Vulcan vocabulary:  all Vulcan words used in this poem are

borrowed from the Vulcan Language Dictionary of the Vulcan

Language Institute.  The English letter “a” is assumed to be

pronounced [ä], the vowel sound found in the familiar Khan

and katra.  With the exception of katra, two-syllable Vulcan

words in this poem are to be pronounced with stress on the

second syllable. 

[the] Watcher/T’Rukh:  two names for Vulcan’s twin

planet; T’Rukh is counted metrically as a single syllable here

yel: general Vulcan term for sun or star 

adun:  Vulcan word for husband; second syllable stressed,

and pronounced like English “dune”

tel-tor:  Vulcan verb for to bond; to co-join minds as in

marriage; with slight stress on second syllable

r’tas:  the Vulcan year; pronounced with two syllables

(this poem assumes, logically, though presumably against

canon, that Pon Farr occurs every seven Vulcan years)   

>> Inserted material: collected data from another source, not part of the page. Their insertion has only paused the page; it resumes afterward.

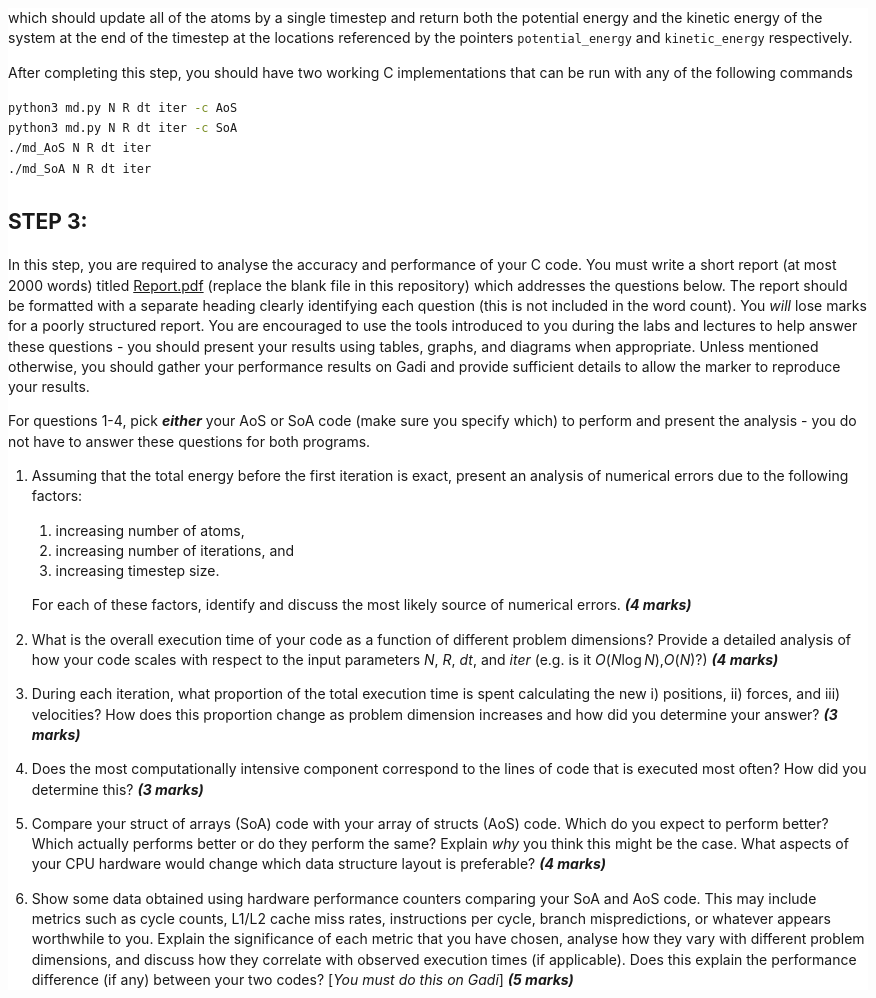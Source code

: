which should update all of the atoms by a single timestep and return both the potential energy and the kinetic energy of the system at the end of the timestep at the locations referenced by the pointers `potential_energy` and `kinetic_energy` respectively.

After completing this step, you should have two working C implementations that can be run with any of the following commands

```bash
python3 md.py N R dt iter -c AoS
python3 md.py N R dt iter -c SoA
./md_AoS N R dt iter
./md_SoA N R dt iter
```

## STEP 3:

In this step, you are required to analyse the accuracy and performance of your C code. You must write a short report (at most 2000 words) titled [Report.pdf](Report.pdf) (replace the blank file in this repository) which addresses the questions below. The report should be formatted with a separate heading clearly identifying each question (this is not included in the word count). You *will* lose marks for a poorly structured report. You are encouraged to use the tools introduced to you during the labs and lectures to help answer these questions - you should present your results using tables, graphs, and diagrams when appropriate. Unless mentioned otherwise, you should gather your performance results on Gadi and provide sufficient details to allow the marker to reproduce your results.

For questions 1-4, pick ***either*** your AoS or SoA code (make sure you specify which) to perform and present the analysis - you do not have to answer these questions for both programs.

1. Assuming that the total energy before the first iteration is exact, present an analysis of numerical errors due to the following factors:

    1. increasing number of atoms,
    2. increasing number of iterations, and
    3. increasing timestep size.

    For each of these factors, identify and discuss the most likely source of numerical errors. ***(4 marks)***

2. What is the overall execution time of your code as a function of different problem dimensions? Provide a detailed analysis of how your code scales with respect to the input parameters $`N`$, $`R`$, $`dt`$, and $`iter`$ (e.g. is it $`O(N \log N)`$,$`O(N)`$?) ***(4 marks)***

3. During each iteration, what proportion of the total execution time is spent calculating the new i) positions, ii) forces, and iii) velocities? How does this proportion change as problem dimension increases and how did you determine your answer? ***(3 marks)***

4. Does the most computationally intensive component correspond to the lines of code that is executed most often? How did you determine this? ***(3 marks)***

5.  Compare your struct of arrays (SoA) code with your array of structs (AoS) code. Which do you expect to perform better? Which actually performs better or do they perform the same? Explain *why* you think this might be the case. What aspects of your CPU hardware would change which data structure layout is preferable? ***(4 marks)***

6. Show some data obtained using hardware performance counters comparing your SoA and AoS code. This may include metrics such as cycle counts, L1/L2 cache miss rates, instructions per cycle, branch mispredictions, or whatever appears worthwhile to you. Explain the significance of each metric that you have chosen, analyse how they vary with different problem dimensions, and discuss how they correlate with observed execution times (if applicable). Does this explain the performance difference (if any) between your two codes? [*You must do this on Gadi*] ***(5 marks)***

las’hark:  Vulcan name for Eridani 40, Vulcan’s sun;

the word derives from the verb lasha, the meanings for

which include to reach a destination or to come at length;  

two syllables

gad-shen:  Vulcan word for sunrise; slight stress on

second syllable     

gad-tevan:  Vulcan word for sunset; primary stress on

first syllable, light stress on final syllable     

 

 

 

   

 

 

     Our two souls therefore, which are one,

        Though I must go, endure not yet

     A breach, but an expansion,

        Like gold to aery thinness beat.

 

A Valediction:  Forbidding Mourning

                        John Donne 

 

 

 

 

In what unknown room do you lodge this morning,    

On nameless street in vast ShiKahr, just three 

Miles distant?  Love the bridge of our souls’ exploring,          

We’ve lived two worlds’ expanse of sand and sea. 

 

In whose arms do you lie this lonely noon

Under a blazing sun whose fevered heat     

Waits seven years to rise?  Flame dawns so soon –    

For me, too late – lust burns until replete. 

 

What virile man do you embrace this eve   

In coupled clasp?  Not this frail, fragile shell,

Aged and worn, from whom you took your leave

Reluctantly, with tender, small farewell. 

 

What words are spoken in this looming dusk

To your companion, tall perhaps, and young

And handsome, slicked with sweat and rutting musk?

No phrase of tenderness will pass your tongue.

 

In what stranger’s bed do you rest this night

Of hot passion long shared with me alone?    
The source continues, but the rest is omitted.